Anonyme, Lundi, Mars 31, 2008 - 17:31

Boycottage : action visant à isoler matériellement et moralement un individu ou une institution, en dénonçant ou en sabotant l’utilisation des marchandises (objets ou idéologies) qu’ils mettent en circulation.
( www.claudeguillon.internetdown.org )

JE BOYCOTTE...
Je boycotte les bureaucrates sanglants de Pékin qui tuent, dans la région autonome du Tibet et en Chine, pour garder la main sur le chrome, le cuivre et l’uranium tibétains, pour contrôler au Tibet le plus grand réservoir d’eau potable de l’Asie, pour éviter que les régions chinoises ne fassent sécession comme celles de l’ex-URSS, et pour maintenir leur pouvoir de classe sur une immense main-d’œuvre louée à bas prix au capitalisme mondial.

Je boycotte les ordures d’État, en France et ailleurs, qui les soutiennent, les excusent ou les ménagent en espérant - les crétins ! - « conquérir un nouveau marché ».

Je boycotte un Sarkozy qui ose déclarer que : « Le souhait de la France est que tous les Tibétains se sentent en mesure de vivre pleinement leur identité culturelle et spirituelle au sein de la République populaire de Chine. »
Note 1. Le souhait de Laval et Pétain était que tous les Français se sentent en mesure de vivre pleinement leur identité culturelle au sein de l’Europe régénérée qu’incarnait l’armée nazie. Hélas ! le « dialogue » et la « retenue » ne l’ont pas emporté...
Note 2. Fais pas le malin, Fabius ! Si des émeutiers avaient attaqué l’Hôtel de ville du Grand-Quevilly, tu aurais été le premier à appeler la troupe !

Je boycotte les niaiseux sportifs [1] qui écrivent dans une supplique à Hu Jintao : « Nous croyons que les Jeux, au-delà de la marchandisation du sport, des rivalités politiques, des récupérations, représentent ce que l’humanité a de plus pur : le dépassement de soi, la fraternité, l’amitié et le respect entre les peuple. »
« Au-delà » de l’exaltation de la « race pure », de la paranoïa antisémite et antibolchévique, de l’éradication du mouvement ouvrier et des groupes « racialement inférieurs » dans les camps de travail et d’extermination, le nazisme était une chouette aventure entre garçons musclés et jeunes filles saines appréciant le grand air et la musique symphonique.

Je boycotte un dalaï-lama, curé aussi coincé du cul que ses semblables des autres religions, et sa claque de bobos occidentaux, qui sourient niaisement à chaque communiqué d’appel au dialogue que le bonhomme pond religieusement tous les dix cadavres d’émeutiers (Quand dalaï-lama fâché, dalaï-lama toujours faire ainsi !).
Note.
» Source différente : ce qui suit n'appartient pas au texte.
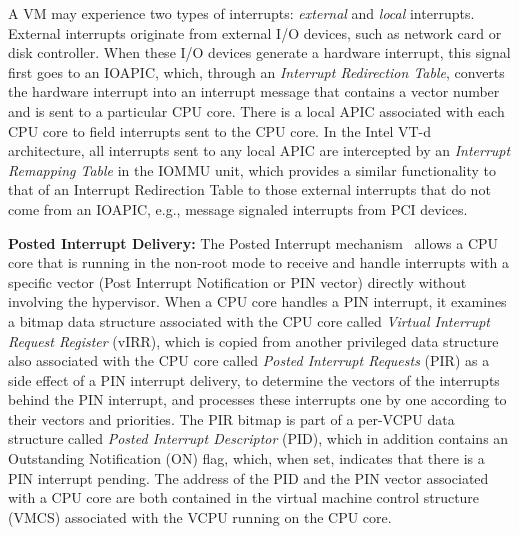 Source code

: A VM may experience two types of interrupts: {\em external} and {\em local} interrupts.
External interrupts originate from external I/O devices, such as network card or disk controller.
When these I/O devices generate a hardware interrupt, this signal first goes to an IOAPIC, which, through an {\em Interrupt Redirection Table}, 
converts the hardware interrupt into an interrupt message that contains a vector number and is sent to a particular CPU core.
There is a local APIC associated with each CPU core to field interrupts sent to the CPU core.
In the Intel VT-d architecture, all interrupts sent to any local APIC are intercepted by  an {\em Interrupt Remapping Table} in the IOMMU unit, 
which provides a similar functionality to that of an Interrupt Redirection Table
to those external interrupts that do not come from an IOAPIC, e.g., message signaled interrupts from PCI devices.

{\bf Posted Interrupt Delivery:}
The Posted Interrupt mechanism~\cite{intelvtd-paper,intelvtd-manual} allows a CPU core that is running in the non-root mode to receive and handle interrupts with a specific vector
(Post Interrupt Notification or PIN vector) directly without involving the hypervisor.
When a CPU core handles a PIN interrupt, it examines a bitmap data structure associated with the CPU core called {\em Virtual Interrupt Request Register} (vIRR),
which is copied from another privileged data structure also associated with the CPU core called {\em Posted Interrupt Requests} (PIR) as a side effect of a PIN interrupt delivery,  
to determine the vectors of the interrupts behind the PIN interrupt, and processes these interrupts one by one according to their vectors and priorities.
The PIR bitmap is part of a per-VCPU data structure called {\em Posted Interrupt Descriptor} (PID), which in addition contains an Outstanding Notification (ON) flag, which, when set, indicates that there is a PIN interrupt pending.  
The address of the PID and the PIN vector associated with a CPU core are both contained in the virtual machine control structure (VMCS) associated with the VCPU running on the CPU core.

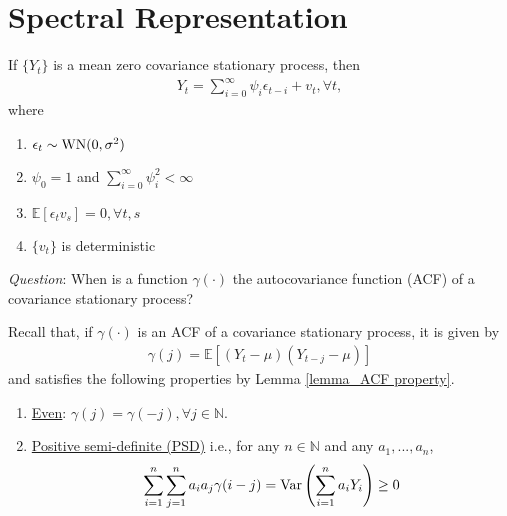 \documentclass[11pt]{elegantbook}
\begin{document}
\section{Spectral Representation}
\begin{definition}
    If $\{Y_t\}$ is a mean zero covariance stationary process, then
    \begin{equation}
        \begin{aligned}
            Y_t=\sum_{i=0}^\infty \psi_i \epsilon_{t-i} + v_t, \forall t,
        \end{aligned}
        \nonumber
    \end{equation}
    where
    \begin{enumerate}
        \item $\epsilon_t\sim \textnormal{WN}(0,\sigma^2)$
        \item $\psi_0=1$ and $\sum_{i=0}^\infty \psi_i^2<\infty$
        \item $\mathbb{E}[\epsilon_t v_s]=0, \forall t,s$
        \item $\{v_t\}$ is deterministic
    \end{enumerate}
\end{definition}


\textit{Question}:
When is a function $\gamma(\cdot)$ the autocovariance function (ACF) of a covariance stationary process?

Recall that, if $\gamma(\cdot)$ is an ACF of a covariance stationary process, it is given by
\begin{equation}
    \begin{aligned}
        \gamma(j)=\mathbb{E}[(Y_t-\mu)(Y_{t-j}-\mu)]
    \end{aligned}
    \nonumber
\end{equation}
and satisfies the following properties by Lemma \ref{lemma_ACF property}.
\begin{enumerate}
    \item \underline{Even}: $\gamma(j)=\gamma(-j),\forall j\in \mathbb{N}$.
    \item \underline{Positive semi-definite (PSD)} i.e., for any  $n\in \mathbb{N}$ and any $a_1,...,a_n$,
    \begin{equation}
        \begin{aligned}
            \sum_{i=1}^n\sum_{j=1}^na_ia_j\gamma(i-j)=\textnormal{Var}\left(\sum_{i=1}^na_iY_i\right)\geq 0
        \end{aligned}
        \nonumber
    \end{equation}
\end{enumerate}
\end{document}
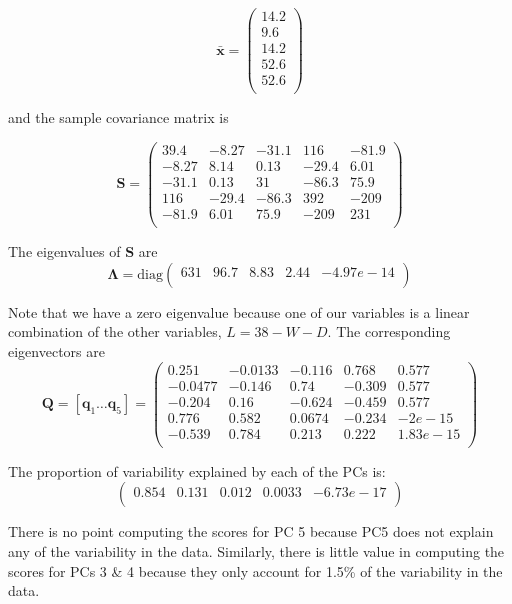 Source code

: \documentclass[]{book}
\theoremstyle{definition}
\theoremstyle{definition}
\theoremstyle{definition}
\theoremstyle{remark}
\begin{document}
\[\bar{\boldsymbol x} =\begin{pmatrix}14.2 \\9.6 \\14.2 \\52.6 \\52.6 \\\end{pmatrix}\]

and the sample covariance matrix is

\begin{equation}
\boldsymbol S= \begin{pmatrix}39.4&-8.27&-31.1&116&-81.9 \\-8.27&8.14&0.13&-29.4&6.01 \\-31.1&0.13&31&-86.3&75.9 \\116&-29.4&-86.3&392&-209 \\-81.9&6.01&75.9&-209&231 \\\end{pmatrix}
\label{eq:PLES}
\end{equation}

The eigenvalues of \(\boldsymbol S\) are
\[\boldsymbol \Lambda= \text{diag}\begin{pmatrix}631&96.7&8.83&2.44&-4.97e-14 \\\end{pmatrix}\]

Note that we have a zero eigenvalue because one of our variables is a linear combination of the other variables, \(L = 38 - W - D\). The corresponding eigenvectors are
\[\boldsymbol Q= [\boldsymbol q_1 \ldots \boldsymbol q_5] =\begin{pmatrix}0.251&-0.0133&-0.116&0.768&0.577 \\-0.0477&-0.146&0.74&-0.309&0.577 \\-0.204&0.16&-0.624&-0.459&0.577 \\0.776&0.582&0.0674&-0.234&-2e-15 \\-0.539&0.784&0.213&0.222&1.83e-15 \\\end{pmatrix}\]

The proportion of variability explained by each of the PCs is:
\[
\begin{pmatrix}0.854&0.131&0.012&0.0033&-6.73e-17 \\\end{pmatrix}
\]

There is no point computing the scores for PC 5 because PC5 does not explain any of the variability in the data. Similarly, there is little value in computing the scores for PCs 3 \& 4 because they only account for 1.5\% of the variability in the data.
\end{document}
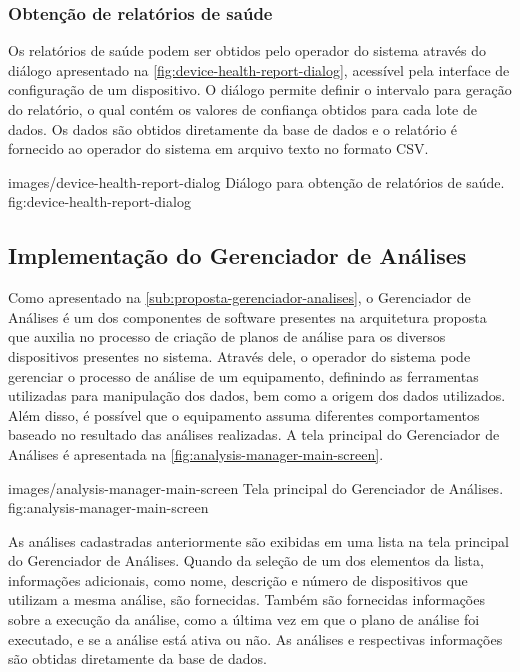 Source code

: \subsubsection{Obtenção de relatórios de saúde}

Os relatórios de saúde podem ser obtidos pelo operador do sistema através do diálogo apresentado na
\cref{fig:device-health-report-dialog}, acessível pela interface de configuração de um dispositivo.
O diálogo permite definir o intervalo para geração do relatório, o qual contém os valores de
confiança obtidos para cada lote de dados. Os dados são obtidos diretamente da base de dados e o
relatório é fornecido ao operador do sistema em arquivo texto no formato \gls{CSV}.

  {images/device-health-report-dialog}
  {Diálogo para obtenção de relatórios de saúde.}
  {fig:device-health-report-dialog}


\subsection{Implementação do Gerenciador de Análises}

Como apresentado na \cref{sub:proposta-gerenciador-analises}, o Gerenciador de Análises é um dos
componentes de software presentes na arquitetura proposta que auxilia no processo de criação de
planos de análise para os diversos dispositivos presentes no sistema. Através dele, o operador do
sistema pode gerenciar o processo de análise de um equipamento, definindo as ferramentas utilizadas
para manipulação dos dados, bem como a origem dos dados utilizados. Além disso, é possível que o
equipamento assuma diferentes comportamentos baseado no resultado das análises realizadas. A tela
principal do Gerenciador de Análises é apresentada na \cref{fig:analysis-manager-main-screen}.

  {images/analysis-manager-main-screen}
  {Tela principal do Gerenciador de Análises.}
  {fig:analysis-manager-main-screen}

As análises cadastradas anteriormente são exibidas em uma lista na tela principal do Gerenciador de
Análises. Quando da seleção de um dos elementos da lista, informações adicionais, como nome,
descrição e número de dispositivos que utilizam a mesma análise, são fornecidas. Também são
fornecidas informações sobre a execução da análise, como a última vez em que o plano de análise foi
executado, e se a análise está ativa ou não. As análises e respectivas informações são obtidas
diretamente da base de dados.


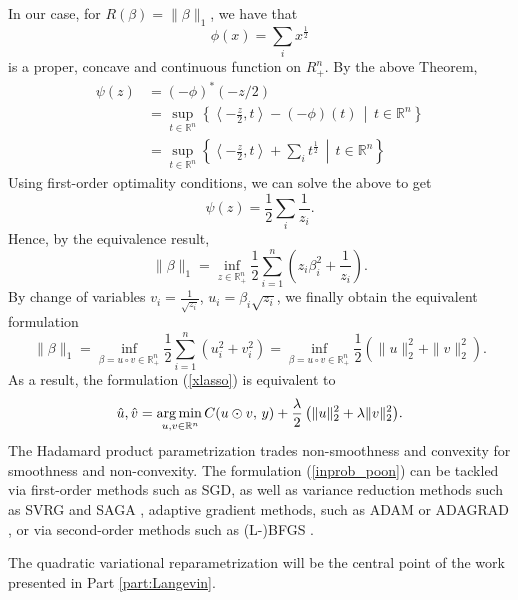 \documentclass[11pt, twoside]{report}
\begin{document}
In our case, for $R(\beta) = \|\beta\|_1$, we have that 
\[\phi(x) = \sum_i x^{\frac{1}{2}}\]
is a proper, concave and continuous function on $R^n_+$. By the above Theorem,
\begin{align*}
    \psi(z) &= (-\phi)^*(-z/2) \\
            &= \sup_{t \in \mathbb{R}^n} \left\{ \left\langle -\frac{z}{2},t \right\rangle - (-\phi)(t) \, \middle| \, t\in\mathbb{R}^n\right\} \\
            &= \sup_{t \in \mathbb{R}^n} \left\{ \left\langle -\frac{z}{2},t \right\rangle + \sum_i t^{\frac{1}{2}} \, \middle| \, t\in\mathbb{R}^n\right\}
\end{align*}
Using first-order optimality conditions, we can solve the above to get
\[\psi(z) = \frac{1}{2} \sum_i \frac{1}{z_i}.\]
Hence, by the equivalence result,
\begin{equation} \label{quad_form_l1}
    \|\beta\|_1 = \inf_{z \in \mathbb{R}^n_+} \frac{1}{2} \sum_{i=1}^n  \left( z_i \beta_i^2 + \frac{1}{z_i} \right).
\end{equation}
By change of variables $v_i = \frac{1}{\sqrt{z_i}}$, $u_i = \beta_i\sqrt{z_i}$, we finally obtain the equivalent formulation
\begin{equation} \label{uv_form_l1}
    \|\beta\|_1 = \inf_{\beta = u \circ v \in \mathbb{R}^n_+} \frac{1}{2} \sum_{i=1}^n  \left( u_i^2 + v_i^2 \right) = \inf_{\beta = u \circ v \in \mathbb{R}^n_+} \frac{1}{2} \left( \|u\|_2^2 + \|v\|_2^2 \right).
\end{equation}
As a result, the formulation (\ref{xlasso}) is equivalent to 
\begin{equation} \label{inprob_poon}
    \hat{u},\hat{v} = \underset{u,v \in \mathbb{R}^{n}} \argmin{C(u \odot v, \,y) + \frac \lambda 2 \left( \|u\|^2_2 + \lambda \|v\|^2_2 \right)}. 
\end{equation}
The Hadamard product parametrization trades non-smoothness and convexity for smoothness and non-convexity. The formulation (\ref{inprob_poon}) can be tackled via first-order methods such as SGD, as well as variance reduction methods such as SVRG and SAGA \cite{defazio2014saga, johnson2013accelerating}, adaptive gradient methods, such as ADAM or ADAGRAD \cite{kingma2014adam, gupta2014training}, or via second-order methods such as (L-)BFGS \cite{liu1989limited}.

The quadratic variational reparametrization will be the central point of the work presented in Part \ref{part:Langevin}.

\end{document}
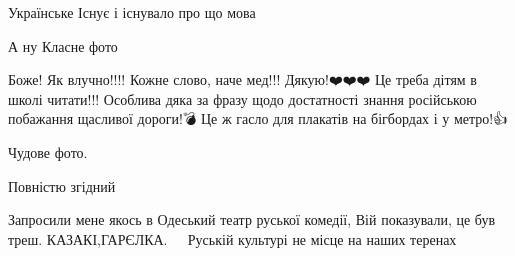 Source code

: \begin{itemize}
 
Українське Існує і існувало про що мова

 
А ну Класне фото

 

Боже! Як влучно!!!! Кожне слово, наче мед!!! Дякую!❤️❤️❤️ Це треба дітям в школі
читати!!! Особлива дяка за фразу щодо достатності знання російською побажання
щасливої дороги!💣 Це ж гасло для плакатів на бігбордах і у метро!👍


 
Чудове фото.

 
Повністю згідний

 

Запросили мене якось в Одеський театр руської комедії, Вій показували, це був
треш.  КАЗАКІ,ГАРЄЛКА.🤢🤢🤢🤢 Руській культурі не місце на наших теренах

\begin{itemize}
 

\end{itemize}
\end{itemize}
Peut-on boycotter un exilé politique ? En voilà une question idiote ! Imaginez que le énième pape soit chassé du Vatican et obligé de vivre, à Avignon par exemple ! Ses cochonneries sur l’euthanasie, la contraception et la branlette en deviendraient admirables, c’est ça ?

Je boycotte, puisqu’il est question de la Chine et de l’attitude des occidentaux à son égard, un Badiou qui compare les manipulations de Mao lançant la prétendue « Révolution culturelle [2] » avec l’explosion libertaire de Mai 68, et profite du désarroi des degauches sarkozyfiés pour leur refiler une version light du stalinisme maoïste, avec mentions de la « violence », qui visait malheureusement un ennemi « incertain » ou « le parti lui-même ».
Lisez-le : « Le marxisme, le mouvement ouvrier, la démocratie de masse, le léninisme, le Parti du prolétariat, l’État socialiste, toutes ces inventions remarquables du XXe siècle [sic], ne nous sont plus réellement utiles. Dans l’ordre de la théorie, elles doivent certes être connues et méditées. Mais dans l’ordre de la politique, elles sont devenues impraticables. » Badiou Alain, De quoi Sarkozy est-il le nom ?, Lignes, 2007, p. 150. Je souligne.
Combien de dizaines de millions de cadavres [3], Badiou, a-t-il fallu pour contraindre staliniens et maoïstes à reconnaître comme « impraticables » ces « inventions remarquables » ?
On voit qu’il n’y a pas qu’au rayon boucherie des supermarchés qu’on pratique la « remballe » !
Vous allez me dire : Boycotter, c’est un peu court, uniquement négatif... Je vous donne raison, Ninon ! Et c’est pourquoi, dans le même registre symbolique,
Je salue...

Je salue les centaines d’habitant(e)s des vieux quartiers de Pékin, dont on a rasé les maisons au bulldozer pour construire des dortoirs à sportifs et des stades où ces crétins iront battre le record de lancer du marteau. (Et la faucille, c’est pour quand ?)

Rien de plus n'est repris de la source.